The West may be pushing the boundaries of sexual permissiveness ever outward, but Asia seems to be moving in the opposite direction. In India last week Topic A was a lip-smacking debate on the issue of on-screen kissing. South Viet Nam’s government has closed down three publications this year for overly explicit descriptions of sex, and Taiwan police have arrested 763 long-haired boys and miniskirted girls since January for offending public decency. Thai officials have damned the miniskirt, and Malaysia’s minister of education has ordered students “not to become slaves to Western fashion.”
Most Asian societies take a love-and-let-love attitude toward sex, as long as it is kept private. The trouble is that younger Asians, anxious to keep up with the latest fads flowing from Manhattan and London, have gone public. India’s debate, for example, was set off when a government censorship commission recommended that “if in telling a story it is relevant to depict a passionate kiss or a nude figure,” moviemakers should do so. After all, the commission noted, Indian directors never hesitate to feature bump-and-grind girly dances so provocative that they “may almost be called the performance of a unilateral act of coitus.” The argument impressed few Indians; in a recent poll, 75% opposed kissing and nudity in films—this in the land of the Kama Sutra and the world’s most erotic temple carvings. Buddha himself helps explain such contradictory attitudes toward sex. Like St. Augustine, he spent his youth exulting in the pleasures of the flesh and his later years exalting the spirit. More immediate was the puritanical impact of the Moslems, whose Mogul empire controlled the subcontinent from 1526 until the early 1700s. The confusion in attitudes persists; while most Indian women haughtily reject the ubiquitous miniskirt, the partygoing younger ones have adopted the “hipster sari.” The bottom portion is tied low enough to expose a generous expanse of the upper derrière, while the top, or choli, has been reduced to startlingly provocative dimensions.

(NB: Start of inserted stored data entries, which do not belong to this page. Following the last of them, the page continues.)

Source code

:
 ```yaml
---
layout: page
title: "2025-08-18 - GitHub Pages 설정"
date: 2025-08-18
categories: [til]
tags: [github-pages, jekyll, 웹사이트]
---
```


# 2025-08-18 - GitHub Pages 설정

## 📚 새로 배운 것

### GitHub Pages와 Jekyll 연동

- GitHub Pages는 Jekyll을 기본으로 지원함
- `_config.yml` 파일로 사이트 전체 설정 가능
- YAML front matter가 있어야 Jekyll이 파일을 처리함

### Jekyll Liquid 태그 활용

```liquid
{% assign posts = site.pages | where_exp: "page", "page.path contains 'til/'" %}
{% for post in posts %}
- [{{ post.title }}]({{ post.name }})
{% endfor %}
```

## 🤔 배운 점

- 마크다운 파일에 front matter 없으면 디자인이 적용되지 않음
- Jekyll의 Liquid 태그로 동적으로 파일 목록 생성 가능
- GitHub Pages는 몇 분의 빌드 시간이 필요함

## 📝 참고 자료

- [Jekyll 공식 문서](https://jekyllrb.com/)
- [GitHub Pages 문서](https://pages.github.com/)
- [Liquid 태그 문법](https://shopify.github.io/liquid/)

The Long and Short. The miniskirt has caught on all-embracingly in Saigon and Bangkok, despite official censure. To avoid police harassment, Saigon prostitutes trip along downtown streets wearing ankle-length raincoats over their minis. In Bangkok, short skirts are criticized primarily as a symbol of the increasingly resented U.S. presence. Teachers, for example, have been told to stop wearing miniskirts because they are “an example of poor Western culture.” Nonetheless, Princess Ubol Ra-tana, the King’s oldest daughter, sports a mini while shopping in Bangkok’s boutiques. Thailand, for all its resentment of Western variations of permissiveness, has long been one of Asia’s more lubricious societies. In addition to more than 2,400 brothels staffed by 151,000 prostitutes, there are hundreds of “massage parlors”—where, it is rumored, even massages are sometimes available.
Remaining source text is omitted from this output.